About a year after finishing college in the US, I was working in the Los Angeles area and my US work papers expired.  I was stuck because my new visa had not arrived and a 60-day countdown began at the end of which I would have to leave the country or lose my legal immigration status.

I remember sharing the dilemma with my Rotary Club at one of our weekly meetings.  I could not believe what happened next.  I literally got an offer from one of the members: “My daughter and I cooperate on many different levels, we’ll work out a marriage between the two of you if need be,” said the Rotary member.  I stammered a “thank you” to the offer and immediately started plotting how to politely tell her I’d rather go back to Europe than marry her daughter for papers.  Luckily, by day 51 I had my papers and I was able to dodge the awkward follow-up conversations.

Fast forward to now.  I married my wife Jammie about three months ago.  She loves giving me crap about the fact that I am still on a visa as a Swede living in the United States.  She is an American citizen of Filipino decent so she keeps asking me “Why do I look like I am the one that needs the green card?”  The line always gets a laugh because of the apparent role reversal.  Ever since I stepped foot on US soil for college more than a decade ago, the issue of the “green card marriage” or marriage of convenience has been joked about and for the longest time I swore that I would not marry an American for exactly that reason.  I never wanted to be suspected of getting hitched for papers.

Neither did I want to marry someone else that just wanted my papers.  Although not quite their American counterpart, European Union passports are also highly sought-after, as is the mere opportunity to work within the EU.  So I was always on the lookout while traveling to look out for any ulterior motives in potential romances.

What is the best litmus test when you are trying sort real love from immigration desperation?  I’d love to have your ideas.  Leave a comment or contact me @culturemutt on Twitter.  My next post will have some of my ideas for red flags that you should look out for when contemplating international relationships.



Bjorn Karlman

4 thoughts on ““Nice Green Card” – The Marriage of Convenience”

  1. I am not sure about a litmus test.

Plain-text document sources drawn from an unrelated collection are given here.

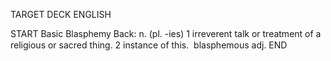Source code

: TARGET DECK
ENGLISH

START
Basic
Blasphemy
Back: n. (pl. -ies) 1 irreverent talk or treatment of a religious or sacred thing. 2 instance of this.  blasphemous adj.
END
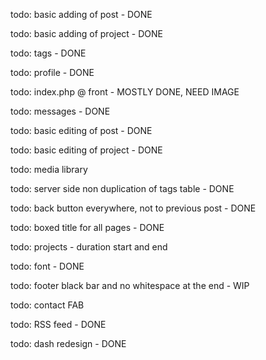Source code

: todo: basic adding of post - DONE

todo: basic adding of project - DONE

todo: tags - DONE

todo: profile - DONE

todo: index.php @ front - MOSTLY DONE, NEED IMAGE

todo: messages - DONE

todo: basic editing of post - DONE

todo: basic editing of project - DONE

todo: media library

todo: server side non duplication of tags table - DONE

todo: back button everywhere, not to previous post - DONE

todo: boxed title for all pages - DONE

todo: projects - duration start and end

todo: font - DONE

todo: footer black bar and no whitespace at the end - WIP

todo: contact FAB

todo: RSS feed - DONE

todo: dash redesign - DONE
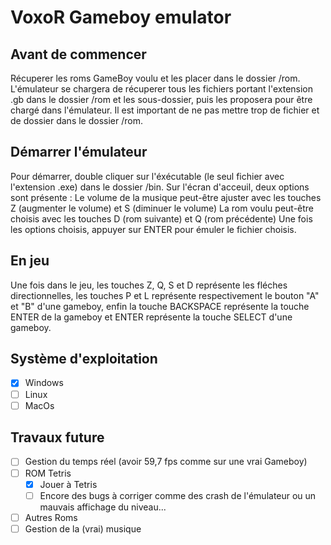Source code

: # VoxoR Gameboy emulator

## Avant de commencer

Récuperer les roms GameBoy voulu et les placer dans le dossier /rom. 
L'émulateur se chargera de récuperer tous les fichiers portant l'extension .gb dans le dossier /rom et les sous-dossier, puis les proposera pour être chargé dans l'émulateur.
Il est important de ne pas mettre trop de fichier et de dossier dans le dossier /rom.

## Démarrer l'émulateur

Pour démarrer, double cliquer sur l'éxécutable (le seul fichier avec l'extension .exe) dans le dossier /bin.
Sur l'écran d'acceuil, deux options sont présente :
Le volume de la musique peut-être ajuster avec les touches Z (augmenter le volume) et S (diminuer le volume)
La rom voulu peut-être choisis avec les touches D (rom suivante) et Q (rom précédente)
Une fois les options choisis, appuyer sur ENTER pour émuler le fichier choisis.

## En jeu

Une fois dans le jeu, les touches Z, Q, S et D représente les fléches directionnelles,
les touches P et L représente respectivement le bouton "A" et "B" d'une gameboy,
enfin la touche BACKSPACE représente la touche ENTER de la gameboy et ENTER représente la touche SELECT d'une gameboy.

## Système d'exploitation

- [x] Windows
- [ ] Linux
- [ ] MacOs

## Travaux future

- [ ] Gestion du temps réel (avoir 59,7 fps comme sur une vrai Gameboy)
- [ ] ROM Tetris
  - [x] Jouer à Tetris
  - [ ]  Encore des bugs à corriger comme des crash de l'émulateur ou un mauvais affichage du niveau...
- [ ] Autres Roms
- [ ] Gestion de la (vrai) musique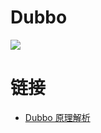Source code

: # Dubbo

![](https://tva1.sinaimg.cn/large/007rAy9hgy1g2uxeyyhdfj30t20hc3za.jpg)

# 链接

- [Dubbo 原理解析](http://blog.csdn.net/column/details/learningdubbo.html)
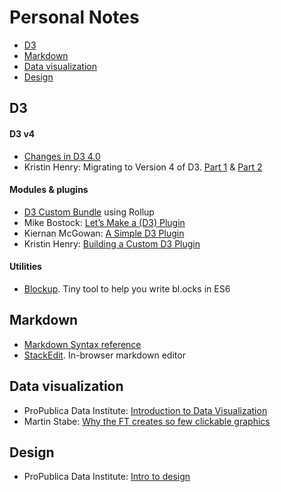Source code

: # Personal Notes

* [D3](#d3)
* [Markdown](#markdown)
* [Data visualization](#data-visualization)
* [Design](#design)


## D3

#### D3 v4
- [Changes in D3 4.0](https://github.com/d3/d3/blob/master/CHANGES.md)
- Kristin Henry: Migrating to Version 4 of D3. [Part 1](https://medium.com/state-of-analytics/migrating-to-version-4-of-d3-part1-6a5e83ce8e31#.ok3uj3jh6) & [Part 2](https://medium.com/@KristinHenry/migrating-to-version-4-of-d3-part-2-modules-packages-and-plugins-b70427552fe4#.7aj6p7d5i)

#### Modules & plugins
- [D3 Custom Bundle](https://bl.ocks.org/mbostock/bb09af4c39c79cffcde4) using Rollup 
- Mike Bostock: [Let’s Make a (D3) Plugin](https://bost.ocks.org/mike/d3-plugin/)
- Kiernan McGowan: [A Simple D3 Plugin](https://537.io/a-simple-d3-plugin/)
- Kristin Henry: [Building a Custom D3 Plugin](https://github.com/KristinHenry/learning-d3.v4/tree/master/tutorial-start-with-plugin-src)

#### Utilities
- [Blockup](https://github.com/gabrielflorit/blockup). Tiny tool to help you write bl.ocks in ES6 


## Markdown

- [Markdown Syntax reference](http://commonmark.org/help/)
- [StackEdit](https://stackedit.io/). In-browser markdown editor


## Data visualization
- ProPublica Data Institute: [Introduction to Data Visualization](https://projects.propublica.org/graphics/images/data-institute/presentations/intro-to-datavis.pdf)
- Martin Stabe: [Why the FT creates so few clickable graphics](https://www.ft.com/content/c62b21c6-7feb-11e6-8e50-8ec15fb462f4)


## Design

- ProPublica Data Institute: [Intro to design](https://propublica.s3.amazonaws.com/projects/datainstitute/lena/designforj/designforj.html)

Hopefully you would have figured out if the relationship was genuine before even talking about marriage. But I suppose since the immigration process is such a difficult and expensive one, seeing if the foreign partner or his/her family members are willing to pay for some of it would be a good test. I know from personal experience, the process is not something I want to go through ever again… I hate the USCIS with such passion and vigor!

    1. good thoughts Tristan. And yes, perhaps “litmus test” was the wrong way to articulate it…. I am not trying to encourage narrow-mindedness or paranoia. How long did it take your wife to get a green card?